# Data Visualization using Python: Solutions

## Import Packages

In [None]:
import numpy as np
import pandas as pd
import matplotlib as mpl
import matplotlib.pyplot as plt

from pyprojroot import here

%matplotlib inline

## Import the Data Set

In [None]:
gm = pd.read_csv(here('data/gapminder.tsv'), sep='\t')

## Challenge Questions: Histograms


In [None]:
latest_year = gm['year'].max()
gm_latest = gm[gm['year'] == latest_year]

1. Create a histogram of life expectancy in the year 2007 across all 142 countries in the gapminder dataset. Play with the `bins=` parameter to find the most informative bin number.

In [None]:
# Try 17 bins
plt.hist(gm_latest['lifeExp'], bins=17)
plt.title('Distribution of Global Life Expectancy in 2007')
plt.xlabel('Life Expectancy (Years)')
plt.ylabel('# of Countries');

In [None]:
# Try 25 bins
plt.hist(gm_latest['lifeExp'], bins=25)
plt.title('Distribution of Global Life Expectancy in 2007')
plt.xlabel('Life Expectancy (Years)')
plt.ylabel('# of Countries');

In [None]:
# Try 10 bins
plt.hist(gm_latest['lifeExp'], bins=10)
plt.title('Distribution of Global Life Expectancy in 2007')
plt.xlabel('Life Expectancy (Years)')
plt.ylabel('# of Countries');

2. What can you say about the distribution of life expectancy values in 2007?

Three peaks: one at the lower end (around 50-60), one around 70, and one around 80. There are many countries with lower life expectancy, and another group with very high life expectancy.

## Challenge Questions: Bar Plots

In [None]:
countries = gm[['country', 'continent']]
countries = countries.drop_duplicates()
country_counts = countries.groupby('continent', as_index=False).agg('count')
country_counts.columns = ['continent', 'n_countries']
continents = country_counts['continent']

In [None]:
# Get the countries in Oceania in 2007
gm_latest_oceania = gm_latest[gm_latest['continent'] == 'Oceania']
gm_latest_oceania

3. Create a bar plot showing the per-capita GDP for all the countries in Oceania during 2007.

In [None]:
plt.bar(range(len(gm_latest_oceania)), gm_latest_oceania['gdpPercap'])
plt.xticks(range(len(gm_latest_oceania)), gm_latest_oceania['country']);

4. **\[OPTIONAL\]**. The above bar plot shows the counts of countries in each continent.
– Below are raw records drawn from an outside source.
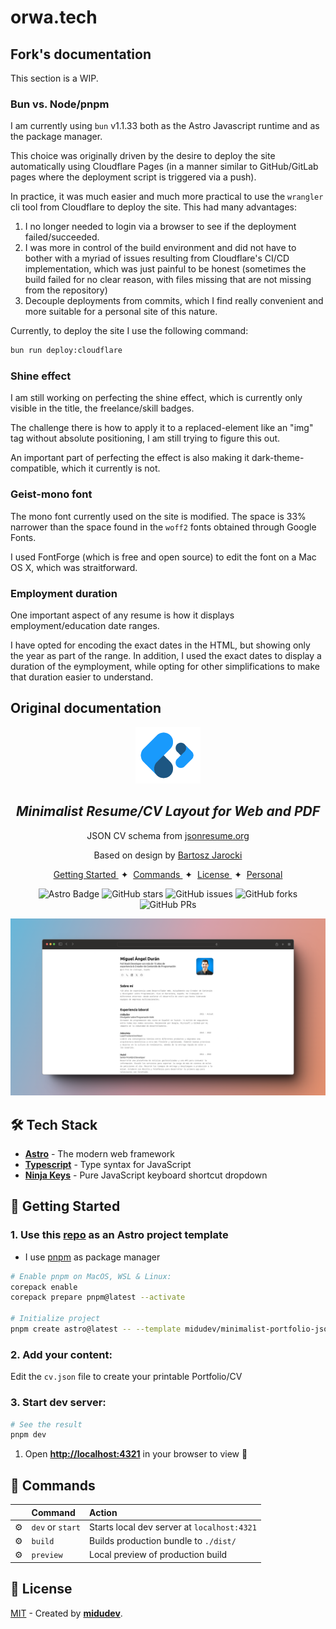 # orwa.tech

## Fork's documentation

This section is a WIP.

### Bun vs. Node/pnpm

I am currently using `bun` v1.1.33 both as the Astro Javascript runtime and as the package manager.

This choice was originally driven by the desire to deploy the site automatically using Cloudflare Pages (in a manner similar to GitHub/GitLab pages where the deployment script is triggered via a push).

In practice, it was much easier and much more practical to use the `wrangler` cli tool from Cloudflare to deploy the site. This had many advantages:

1. I no longer needed to login via a browser to see if the deployment failed/succeeded.
2. I was more in control of the build environment and did not have to bother with a myriad of issues resulting from Cloudflare's CI/CD implementation, which was just painful to be honest (sometimes the build failed for no clear reason, with files missing that are not missing from the repository)
3. Decouple deployments from commits, which I find really convenient and more suitable for a personal site of this nature.

Currently, to deploy the site I use the following command:

```bash
bun run deploy:cloudflare
```

### Shine effect

I am still working on perfecting the shine effect, which is currently only visible in the title, the freelance/skill badges.

The challenge there is how to apply it to a replaced-element like an "img" tag without absolute positioning, I am still trying to figure this out.

An important part of perfecting the effect is also making it dark-theme-compatible, which it currently is not.

### Geist-mono font

The mono font currently used on the site is modified. The space is 33% narrower than the space found in the `woff2` fonts obtained through Google Fonts.

I used FontForge (which is free and open source) to edit the font on a Mac OS X, which was straitforward.

### Employment duration

One important aspect of any resume is how it displays employment/education date ranges.

I have opted for encoding the exact dates in the HTML, but showing only the year as part of the range. In addition, I used the exact dates to display a duration of the eymployment, while opting for other simplifications to make that duration easier to understand.

## Original documentation

<div align="center">
<img src="logo.png" height="90px" width="auto" /> 
<h2>
    <em>Minimalist Resume/CV Layout for Web and PDF</em>
</h2>
<p>
JSON CV schema from <a href="https://jsonresume.org/schema/">jsonresume.org</a>
</p>


<p>
Based on design by <a href="https://github.com/BartoszJarocki/cv">Bartosz Jarocki</a>

</p>

</div>

<div align="center">
    <a href="#-getting-started">
        Getting Started
    </a>
    <span>&nbsp;✦&nbsp;</span>
    <a href="#-commands">
        Commands
    </a>
    <span>&nbsp;✦&nbsp;</span>
    <a href="#-license">
        License
    </a>
    <span>&nbsp;✦&nbsp;</span>
    <a href="https://midu.dev">
        Personal
    </a>
   
</div>

<p></p>

<div align="center">

![Astro Badge](https://img.shields.io/badge/Astro-BC52EE?logo=astro&logoColor=fff&style=flat)
![GitHub stars](https://img.shields.io/github/stars/midudev/minimalist-portfolio-json)
![GitHub issues](https://img.shields.io/github/issues/midudev/minimalist-portfolio-json)
![GitHub forks](https://img.shields.io/github/forks/midudev/minimalist-portfolio-json)
![GitHub PRs](https://img.shields.io/github/issues-pr/midudev/minimalist-portfolio-json)

</div>

<img src="portada.png"></img>

## 🛠️ Tech Stack

- [**Astro**](https://astro.build/) - The modern web framework
- [**Typescript**](https://www.typescriptlang.org/) - Type syntax for JavaScript
- [**Ninja Keys**](https://github.com/ssleptsov/ninja-keys) - Pure JavaScript keyboard shortcut dropdown

## 🚀 Getting Started

### 1. Use this [repo](https://github.com/midudev/minimalist-portfolio-json) as an Astro project template


- I use [pnpm](https://pnpm.io/installation) as package manager

```bash
# Enable pnpm on MacOS, WSL & Linux:
corepack enable
corepack prepare pnpm@latest --activate

# Initialize project
pnpm create astro@latest -- --template midudev/minimalist-portfolio-json
```

### 2. Add your content:
Edit the `cv.json` file to create your printable Portfolio/CV
### 3. Start dev server:

```bash
# See the result
pnpm dev
```


1. Open [**http://localhost:4321**](http://localhost:4321/) in your browser to view 🚀


## 🧞 Commands

|     | Command          | Action                                        |
| :-- | :--------------- | :-------------------------------------------- |
| ⚙️  | `dev` or `start` | Starts local dev server at `localhost:4321`  |
| ⚙️  | `build`          | Builds production bundle to `./dist/`        |
| ⚙️  | `preview`        | Local preview of production build            |


## 🔑 License

[MIT](LICENSE.txt) - Created by [**midudev**](https://midu.dev).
We might be interested in the proportion of countries that exist in each of the 5 continents. Do a web search for `plt.pie` and figure out how to make a pie plot that displays proportions of all countries contained in each of the 5 continents.

In [None]:
plt.pie(country_counts['n_countries'], labels=continents, autopct='%.01f')
plt.title('Proportion of countries per continent.');

## Challenge Questions: Boxplots

5. Knowing how to interpret your plots is almost as important as knowing how to make them! Looking at the above box plot of per-capita GDP for each continent, what information do you take away from it? Where do you think the U.S.A is represented in this plot? And how could you confirm that?

In [None]:
gm_latest[gm_latest['country'] == 'United States']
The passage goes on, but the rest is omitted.